Dunn: No problem, thanks for having me.

MMO: How’s the offseason so far? What plans do you have for the remainder?

Dunn: It’s been good. I took the first couple of months off, hung out with family and visited my girlfriend and other friends in Boston, but it’s time to start getting ready for spring, going back to the gym and starting to get in the itch again.

MMO: This spring can be a very important one because it can be the last one you start as a minor leaguer.

Dunn: Yes we’ll see.  That would be pretty cool.  

MMO: So you were drafted No. 19 overall in the 2016 MLB Draft.  Where were you, who were you with, how did you find out, and how did you celebrate that moment?

Dunn: Alright, so we were playing in a Super Regional in Miami with Boston College, and I was at the Duffy Sports Bar and Grill in South Beach with all of my college teammates, I found out with all the Mets fans when my name was called on the board, I celebrated by jumping out of my chair, in the excitement, me and my teammates broke a bunch of glasses and bottles.  There is a video of it rolling around somewhere. I was also with my family and it was a really cool moment.

MMO: That’s gotta be pretty cool!

Dunn: Yes. It was very special.

MMO:  Who was the first Mets player or representative that reached out to you?

Dunn: The first Mets representative was Mike Pesce who was my area scout, and then Tommy Tanous and the next day it was David Wright which was another surreal moment.

MMO: I heard you went to see his last game. I wanted to go but was unable to.

Dunn: Yes it was hard to get to.  

MMO: He is a special man. Who were your idols growing up?

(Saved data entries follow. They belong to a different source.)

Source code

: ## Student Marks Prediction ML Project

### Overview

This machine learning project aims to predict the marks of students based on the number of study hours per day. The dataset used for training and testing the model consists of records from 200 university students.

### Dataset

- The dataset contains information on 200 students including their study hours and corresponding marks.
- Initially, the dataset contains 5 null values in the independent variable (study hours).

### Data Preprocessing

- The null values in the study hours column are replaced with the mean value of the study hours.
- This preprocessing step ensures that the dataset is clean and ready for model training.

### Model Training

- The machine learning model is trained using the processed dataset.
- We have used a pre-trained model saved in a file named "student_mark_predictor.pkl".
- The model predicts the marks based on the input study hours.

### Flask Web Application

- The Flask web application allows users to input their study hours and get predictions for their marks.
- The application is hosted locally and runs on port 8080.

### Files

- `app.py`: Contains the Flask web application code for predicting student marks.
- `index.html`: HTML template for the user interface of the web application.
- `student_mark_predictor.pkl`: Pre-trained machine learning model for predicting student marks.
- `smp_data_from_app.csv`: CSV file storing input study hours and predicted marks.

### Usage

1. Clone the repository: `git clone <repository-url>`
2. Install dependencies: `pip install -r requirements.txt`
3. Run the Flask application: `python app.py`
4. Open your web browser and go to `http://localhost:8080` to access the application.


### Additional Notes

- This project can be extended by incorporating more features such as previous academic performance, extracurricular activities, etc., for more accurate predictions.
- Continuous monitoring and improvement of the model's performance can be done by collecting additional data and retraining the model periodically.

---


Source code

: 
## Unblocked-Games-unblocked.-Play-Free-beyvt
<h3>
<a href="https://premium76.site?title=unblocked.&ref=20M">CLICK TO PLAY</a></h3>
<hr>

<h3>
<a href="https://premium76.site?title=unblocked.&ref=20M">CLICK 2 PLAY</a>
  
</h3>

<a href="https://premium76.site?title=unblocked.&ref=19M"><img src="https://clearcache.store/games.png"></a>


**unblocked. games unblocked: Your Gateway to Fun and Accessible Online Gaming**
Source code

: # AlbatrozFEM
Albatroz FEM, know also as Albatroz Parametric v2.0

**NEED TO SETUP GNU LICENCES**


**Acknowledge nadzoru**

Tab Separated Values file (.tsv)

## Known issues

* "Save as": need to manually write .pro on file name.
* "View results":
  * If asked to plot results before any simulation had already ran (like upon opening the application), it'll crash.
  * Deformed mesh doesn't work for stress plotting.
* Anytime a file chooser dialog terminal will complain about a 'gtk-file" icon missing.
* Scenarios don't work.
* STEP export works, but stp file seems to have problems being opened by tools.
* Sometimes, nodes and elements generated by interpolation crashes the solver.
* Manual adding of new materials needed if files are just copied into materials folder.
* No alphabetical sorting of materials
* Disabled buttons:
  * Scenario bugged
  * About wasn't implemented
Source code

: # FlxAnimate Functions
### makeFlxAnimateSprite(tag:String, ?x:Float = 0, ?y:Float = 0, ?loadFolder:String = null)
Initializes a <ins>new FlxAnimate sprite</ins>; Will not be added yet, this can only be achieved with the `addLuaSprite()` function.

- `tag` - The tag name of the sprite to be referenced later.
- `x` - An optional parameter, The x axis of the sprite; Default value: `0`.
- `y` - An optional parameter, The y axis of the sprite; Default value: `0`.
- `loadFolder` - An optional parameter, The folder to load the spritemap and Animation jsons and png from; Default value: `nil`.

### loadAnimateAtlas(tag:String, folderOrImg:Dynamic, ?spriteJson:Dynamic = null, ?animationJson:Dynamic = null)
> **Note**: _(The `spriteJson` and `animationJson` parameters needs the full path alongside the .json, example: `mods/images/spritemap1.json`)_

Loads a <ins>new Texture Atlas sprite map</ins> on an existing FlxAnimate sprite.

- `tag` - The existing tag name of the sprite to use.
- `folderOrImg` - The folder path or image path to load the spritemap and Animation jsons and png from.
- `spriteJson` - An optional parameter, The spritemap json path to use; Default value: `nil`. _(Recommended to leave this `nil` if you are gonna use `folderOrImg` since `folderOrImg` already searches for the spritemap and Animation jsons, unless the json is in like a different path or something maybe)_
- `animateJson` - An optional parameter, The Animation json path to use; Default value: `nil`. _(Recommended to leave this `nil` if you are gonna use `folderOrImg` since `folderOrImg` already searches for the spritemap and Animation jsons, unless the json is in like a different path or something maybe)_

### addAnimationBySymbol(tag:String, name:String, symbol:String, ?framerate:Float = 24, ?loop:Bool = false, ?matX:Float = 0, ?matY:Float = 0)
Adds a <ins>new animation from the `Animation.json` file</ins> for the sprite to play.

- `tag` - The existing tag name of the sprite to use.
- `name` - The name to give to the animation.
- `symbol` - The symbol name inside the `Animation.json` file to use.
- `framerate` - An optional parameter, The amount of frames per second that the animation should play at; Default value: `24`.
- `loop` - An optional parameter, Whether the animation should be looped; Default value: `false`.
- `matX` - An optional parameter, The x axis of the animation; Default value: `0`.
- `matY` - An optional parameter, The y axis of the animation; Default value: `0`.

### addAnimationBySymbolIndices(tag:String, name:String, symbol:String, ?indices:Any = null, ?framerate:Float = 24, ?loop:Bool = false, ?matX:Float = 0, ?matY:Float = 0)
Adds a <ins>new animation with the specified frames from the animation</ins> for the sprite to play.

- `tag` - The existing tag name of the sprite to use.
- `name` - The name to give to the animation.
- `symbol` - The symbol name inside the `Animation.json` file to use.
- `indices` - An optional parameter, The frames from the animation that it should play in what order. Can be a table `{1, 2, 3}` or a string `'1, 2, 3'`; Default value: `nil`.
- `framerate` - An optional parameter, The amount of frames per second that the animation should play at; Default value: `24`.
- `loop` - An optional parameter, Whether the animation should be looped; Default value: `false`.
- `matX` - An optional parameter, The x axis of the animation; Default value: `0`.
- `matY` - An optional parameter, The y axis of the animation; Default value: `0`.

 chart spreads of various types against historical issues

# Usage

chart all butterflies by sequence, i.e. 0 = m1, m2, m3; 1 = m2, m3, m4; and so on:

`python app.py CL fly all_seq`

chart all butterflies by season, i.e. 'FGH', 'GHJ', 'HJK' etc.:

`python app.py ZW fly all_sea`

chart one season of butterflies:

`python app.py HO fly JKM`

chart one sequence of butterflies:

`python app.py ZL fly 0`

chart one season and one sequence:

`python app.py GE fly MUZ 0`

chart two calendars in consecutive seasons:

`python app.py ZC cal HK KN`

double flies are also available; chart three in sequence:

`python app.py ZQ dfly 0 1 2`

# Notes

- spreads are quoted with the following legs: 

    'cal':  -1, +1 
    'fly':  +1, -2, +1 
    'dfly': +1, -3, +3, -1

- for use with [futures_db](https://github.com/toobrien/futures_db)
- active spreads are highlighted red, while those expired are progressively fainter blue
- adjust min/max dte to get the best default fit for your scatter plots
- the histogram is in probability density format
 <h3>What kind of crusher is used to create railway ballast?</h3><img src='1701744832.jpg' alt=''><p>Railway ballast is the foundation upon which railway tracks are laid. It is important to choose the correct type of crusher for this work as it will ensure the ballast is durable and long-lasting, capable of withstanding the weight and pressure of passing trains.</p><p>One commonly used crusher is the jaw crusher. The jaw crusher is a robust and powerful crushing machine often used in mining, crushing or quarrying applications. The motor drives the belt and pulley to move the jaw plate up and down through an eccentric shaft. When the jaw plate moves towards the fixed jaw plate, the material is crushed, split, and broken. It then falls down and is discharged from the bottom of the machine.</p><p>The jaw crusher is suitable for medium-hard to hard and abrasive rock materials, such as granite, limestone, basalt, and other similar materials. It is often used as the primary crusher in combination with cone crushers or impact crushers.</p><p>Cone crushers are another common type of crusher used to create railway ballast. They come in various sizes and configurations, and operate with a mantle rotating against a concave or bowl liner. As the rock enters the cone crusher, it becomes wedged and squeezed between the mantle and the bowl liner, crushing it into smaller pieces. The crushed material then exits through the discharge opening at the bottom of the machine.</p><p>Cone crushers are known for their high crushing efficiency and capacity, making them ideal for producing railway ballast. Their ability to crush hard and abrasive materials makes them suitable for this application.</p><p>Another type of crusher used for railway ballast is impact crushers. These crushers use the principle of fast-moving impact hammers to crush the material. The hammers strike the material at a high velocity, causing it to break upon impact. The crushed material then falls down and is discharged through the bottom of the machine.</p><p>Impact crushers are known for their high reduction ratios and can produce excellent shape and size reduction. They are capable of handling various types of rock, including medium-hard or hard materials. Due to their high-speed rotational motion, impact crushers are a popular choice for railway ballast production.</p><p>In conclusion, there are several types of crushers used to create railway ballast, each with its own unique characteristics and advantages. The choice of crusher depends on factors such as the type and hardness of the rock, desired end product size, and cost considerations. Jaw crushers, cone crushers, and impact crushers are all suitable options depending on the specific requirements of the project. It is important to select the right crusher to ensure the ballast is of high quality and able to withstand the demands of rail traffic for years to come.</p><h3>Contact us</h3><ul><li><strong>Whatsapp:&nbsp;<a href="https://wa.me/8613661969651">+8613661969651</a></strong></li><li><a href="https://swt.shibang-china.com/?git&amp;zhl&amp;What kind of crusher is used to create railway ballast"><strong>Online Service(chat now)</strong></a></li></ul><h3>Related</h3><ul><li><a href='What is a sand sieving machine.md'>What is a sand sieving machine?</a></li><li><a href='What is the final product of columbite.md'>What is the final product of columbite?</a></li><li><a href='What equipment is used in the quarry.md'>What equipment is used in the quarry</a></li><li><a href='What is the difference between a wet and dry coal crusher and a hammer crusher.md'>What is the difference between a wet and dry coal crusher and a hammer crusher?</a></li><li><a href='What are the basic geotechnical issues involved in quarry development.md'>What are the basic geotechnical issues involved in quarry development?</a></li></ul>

Dunn: I had a few. Growing up in New York, Derek Jeter, Mariano Rivera, and Jose Reyes because I have a different connection with him through a family friend and he was the first big leaguer I got to meet on a personal level. He has always been one of my favorite players to watch.

MMO: Jose is a very funny guy from what I’ve seen and heard.

Dunn: Yes he’s the man.

MMO: And you can’t get much better than Mariano.

Dunn: Yes I try to emulate his composure.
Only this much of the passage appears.